Friday Spill: Why Eustace Tilley?

 

Regular Spill readers are doubtless aware that Rea Irvin was The New Yorker’s first art supervisor (he’s sometimes referred to as its first “art director” or even “art editor” — but I’m not so sure that that last title is accurate. “Art Supervisor” has always seemed the best fit). Mr Irvin created the very first New Yorker cover of a top hatted dandy (later dubbed “Eustace Tilley”) observing a butterfly.

One of the unsolved New Yorker mysteries is: why. Why did he offer up this drawing to Harold Ross for Ross’s inaugural issue(Apparently his first submission — obviously rejected — was of a rising theater curtain).

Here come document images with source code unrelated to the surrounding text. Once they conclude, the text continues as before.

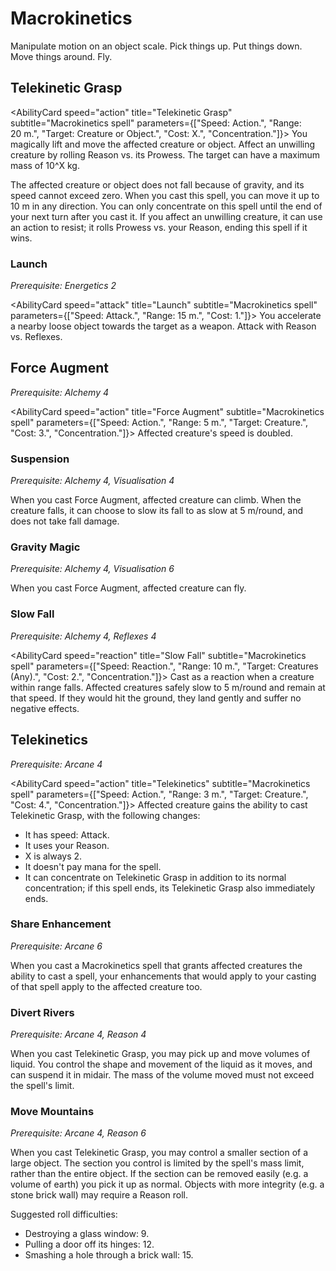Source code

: # Macrokinetics

Manipulate motion on an object scale. Pick things up. Put things down. Move things around. Fly.

## Telekinetic Grasp

<AbilityCard
speed="action"
title="Telekinetic Grasp"
subtitle="Macrokinetics spell"
parameters={["Speed: Action.", "Range: 20 m.", "Target: Creature or Object.", "Cost: X.", "Concentration."]}>
You magically lift and move the affected creature or object. Affect an unwilling creature by rolling Reason vs. its Prowess. The target can have a maximum mass of 10^X kg.

The affected creature or object does not fall because of gravity, and its speed cannot exceed zero. When you cast this spell, you can move it up to 10 m in any direction. You can only concentrate on this spell until the end of your next turn after you cast it. If you affect an unwilling creature, it can use an action to resist; it rolls Prowess vs. your Reason, ending this spell if it wins.
</AbilityCard>

### Launch

_Prerequisite: Energetics 2_

<AbilityCard
speed="attack"
title="Launch"
subtitle="Macrokinetics spell"
parameters={["Speed: Attack.", "Range: 15 m.", "Cost: 1."]}>
You accelerate a nearby loose object towards the target as a weapon. Attack with Reason vs. Reflexes.
</AbilityCard>

## Force Augment

_Prerequisite: Alchemy 4_

<AbilityCard
speed="action"
title="Force Augment"
subtitle="Macrokinetics spell"
parameters={["Speed: Action.", "Range: 5 m.", "Target: Creature.", "Cost: 3.", "Concentration."]}>
Affected creature's speed is doubled.
</AbilityCard>

### Suspension

_Prerequisite: Alchemy 4, Visualisation 4_

<AbilityCard
speed="enhancement"
title="Suspension"
subtitle="Spell enhancement">
When you cast Force Augment, affected creature can climb. When the creature falls, it can choose to slow its fall to as slow at 5 m/round, and does not take fall damage.
</AbilityCard>

### Gravity Magic

_Prerequisite: Alchemy 4, Visualisation 6_

<AbilityCard
speed="enhancement"
title="Gravity Magic"
subtitle="Spell enhancement">
When you cast Force Augment, affected creature can fly.
</AbilityCard>

### Slow Fall

_Prerequisite: Alchemy 4, Reflexes 4_

<AbilityCard
speed="reaction"
title="Slow Fall"
subtitle="Macrokinetics spell"
parameters={["Speed: Reaction.", "Range: 10 m.", "Target: Creatures (Any).", "Cost: 2.", "Concentration."]}>
Cast as a reaction when a creature within range falls. Affected creatures safely slow to 5 m/round and remain at that speed. If they would hit the ground, they land gently and suffer no negative effects.
</AbilityCard>

## Telekinetics

_Prerequisite: Arcane 4_

<AbilityCard
speed="action"
title="Telekinetics"
subtitle="Macrokinetics spell"
parameters={["Speed: Action.", "Range: 3 m.", "Target: Creature.", "Cost: 4.", "Concentration."]}>
Affected creature gains the ability to cast Telekinetic Grasp, with the following changes:

- It has speed: Attack.
- It uses your Reason.
- X is always 2.
- It doesn't pay mana for the spell.
- It can concentrate on Telekinetic Grasp in addition to its normal concentration; if this spell ends, its Telekinetic Grasp also immediately ends.

</AbilityCard>

### Share Enhancement

_Prerequisite: Arcane 6_

<AbilityCard
speed="enhancement"
title="Share Enhancement"
subtitle="Spell enhancement">
When you cast a Macrokinetics spell that grants affected creatures the ability to cast a spell, your enhancements that would apply to your casting of that spell apply to the affected creature too.
</AbilityCard>

### Divert Rivers

_Prerequisite: Arcane 4, Reason 4_

<AbilityCard
speed="enhancement"
title="Divert Rivers"
subtitle="Spell enhancement">
When you cast Telekinetic Grasp, you may pick up and move volumes of liquid. You control the shape and movement of the liquid as it moves, and can suspend it in midair. The mass of the volume moved must not exceed the spell's limit.
</AbilityCard>

### Move Mountains

_Prerequisite: Arcane 4, Reason 6_

<AbilityCard
speed="enhancement"
title="Move Mountains"
subtitle="Spell enhancement">
When you cast Telekinetic Grasp, you may control a smaller section of a large object. The section you control is limited by the spell's mass limit, rather than the entire object. If the section can be removed easily (e.g. a volume of earth) you pick it up as normal. Objects with more integrity (e.g. a stone brick wall) may require a Reason roll.

Suggested roll difficulties:

- Destroying a glass window: 9.
- Pulling a door off its hinges: 12.
- Smashing a hole through a brick wall: 15.

</AbilityCard>
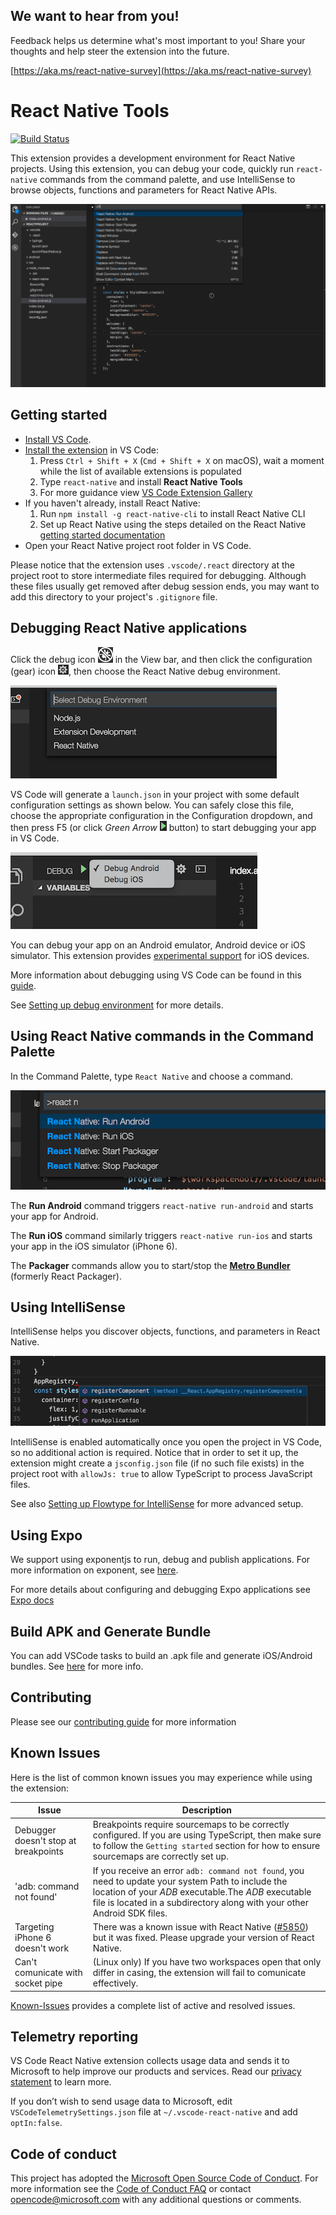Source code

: ## We want to hear from you! 
Feedback helps us determine what's most important to you! Share your thoughts and help steer the extension into the future.

[https://aka.ms/react-native-survey](https://aka.ms/react-native-survey)

# React Native Tools
[![Build Status](https://travis-ci.org/Microsoft/vscode-react-native.svg?branch=master)](https://travis-ci.org/Microsoft/vscode-react-native)

This extension provides a development environment for React Native projects.
Using this extension, you can debug your code, quickly run `react-native` commands from the command palette, and use IntelliSense to browse objects, functions and parameters for React Native APIs.

![React Native features](images/react-features.gif)

## Getting started

* [Install VS Code](https://code.visualstudio.com).
* [Install the extension](https://code.visualstudio.com/docs/editor/extension-gallery) in VS Code:
  1. Press `Ctrl + Shift + X` (`Cmd + Shift + X` on macOS), wait a moment while the list of available extensions is populated
  2. Type `react-native` and install **React Native Tools**
  3. For more guidance view [VS Code Extension Gallery](https://code.visualstudio.com/docs/editor/extension-gallery)
* If you haven't already, install React Native:
  1. Run `npm install -g react-native-cli` to install React Native CLI
  2. Set up React Native using the steps detailed on the React Native [getting started documentation ](https://facebook.github.io/react-native/docs/getting-started.html)
* Open your React Native project root folder in VS Code.

Please notice that the extension uses `.vscode/.react` directory at the project root to store intermediate files required for debugging. Although these files usually get removed after debug session ends, you may want to add this directory to your project's `.gitignore` file.

## Debugging React Native applications

Click the debug icon ![Choose React Native debugger](images/debug-view-icon.png) in the View bar, and then click the configuration (gear) icon ![Configure-gear](images/configure-gear-icon.png), then choose the React Native debug environment.

![Choose React Native debugger](images/choose-debugger.png)

VS Code will generate a `launch.json` in your project with some default configuration settings as shown below. You can safely close this file, choose the appropriate configuration in the Configuration dropdown, and then press F5 (or click _Green Arrow_ ![Configure-gear](images/debug-icon.png) button) to start debugging your app in VS Code.

![React Native launch targets](images/debug-targets.png)

You can debug your app on an Android emulator, Android device or iOS simulator. This extension provides [experimental support](doc/debugging.md#debugging-on-ios-device) for iOS devices.

More information about debugging using VS Code can be found in this [guide](https://code.visualstudio.com/docs/editor/debugging).

See [Setting up debug environment](doc/debugging.md) for more details.

## Using React Native commands in the Command Palette

In the Command Palette, type `React Native` and choose a command.

![React Native commands](images/command-palette.png)

The **Run Android** command triggers `react-native run-android` and starts your app for Android.

The **Run iOS** command similarly triggers `react-native run-ios` and starts your app in the iOS simulator (iPhone 6).

The **Packager** commands allow you to start/stop the [**Metro Bundler**](https://github.com/facebook/metro-bundler) (formerly React Packager).

## Using IntelliSense

IntelliSense helps you discover objects, functions, and parameters in React Native.

![IntelliSense](images/intellisense.png)

IntelliSense is enabled automatically once you open the project in VS Code, so no additional action is required. Notice that in order to set it up, the extension might create a `jsconfig.json` file (if no such file exists) in the project root with `allowJs: true` to allow TypeScript to process JavaScript files.

See also [Setting up Flowtype for IntelliSense](doc/intellisense.md) for more advanced setup.

## Using Expo

We support using exponentjs to run, debug and publish applications. For more information on exponent, see [here](https://docs.getexponent.com/).

For more details about configuring and debugging Expo applications see [Expo docs](doc/expo.md)

## Build APK and Generate Bundle

You can add VSCode tasks to build an .apk file and generate iOS/Android bundles. See [here](doc/tasks.md) for more info.

## Contributing

Please see our [contributing guide](CONTRIBUTING.md) for more information

## Known Issues

Here is the list of common known issues you may experience while using the extension:

Issue                                | Description
------------------------------------ | -------------------------------------------------------------------------------------------------------------------------------------------
Debugger doesn't stop at breakpoints | Breakpoints require sourcemaps to be correctly configured. If you are using TypeScript, then make sure to follow the `Getting started` section for how to ensure sourcemaps are correctly set up.
'adb: command not found'             | If you receive an error `adb: command not found`, you need to update your system Path to include the location of your *ADB* executable.The *ADB* executable file is located in a subdirectory along with your other Android SDK files.
Targeting iPhone 6 doesn't work      | There was a known issue with React Native ([#5850](https://github.com/facebook/react-native/issues/5850)) but it was fixed. Please upgrade your version of React Native.
Can't comunicate with socket pipe    | (Linux only) If you have two workspaces open that only differ in casing, the extension will fail to comunicate effectively.

[Known-Issues](https://github.com/Microsoft/vscode-react-native/issues?q=is%3Aissue+label%3Aknown-issues) provides a complete list of active and resolved issues.

## Telemetry reporting
VS Code React Native extension collects usage data and sends it to Microsoft to help improve our products and services. Read our [privacy statement](https://www.visualstudio.com/en-us/dn948229) to learn more.

If you don’t wish to send usage data to Microsoft, edit `VSCodeTelemetrySettings.json` file at `~/.vscode-react-native` and add `optIn:false`.

## Code of conduct
This project has adopted the [Microsoft Open Source Code of Conduct](https://opensource.microsoft.com/codeofconduct/). For more information see the [Code of Conduct FAQ](https://opensource.microsoft.com/codeofconduct/faq/) or contact [opencode@microsoft.com](mailto:opencode@microsoft.com) with any additional questions or comments.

Left: Rea Irvin’s sketch for issue #1.

 

 

 

 

The answer Mr. Irvin gave to an inquiring columnist many moons ago will have to suffice until we come across something meatier (or, maybe, that’s all there is). Here’s Norton Mockridge, writing in his column of February 2, 1973:

While this answer may not satisfy some, I can certainly understand it. There’s often no answer to why we do certain things — often we do them because it seemed like the right thing to do at the time. Case closed, I guess.

The other big mystery surrounding Mr. Irvin’s cover is why Harold Ross decided the top hatted butterfly gazing fellow was right for the debut issue of The New Yorker. That’s something worth digging around for.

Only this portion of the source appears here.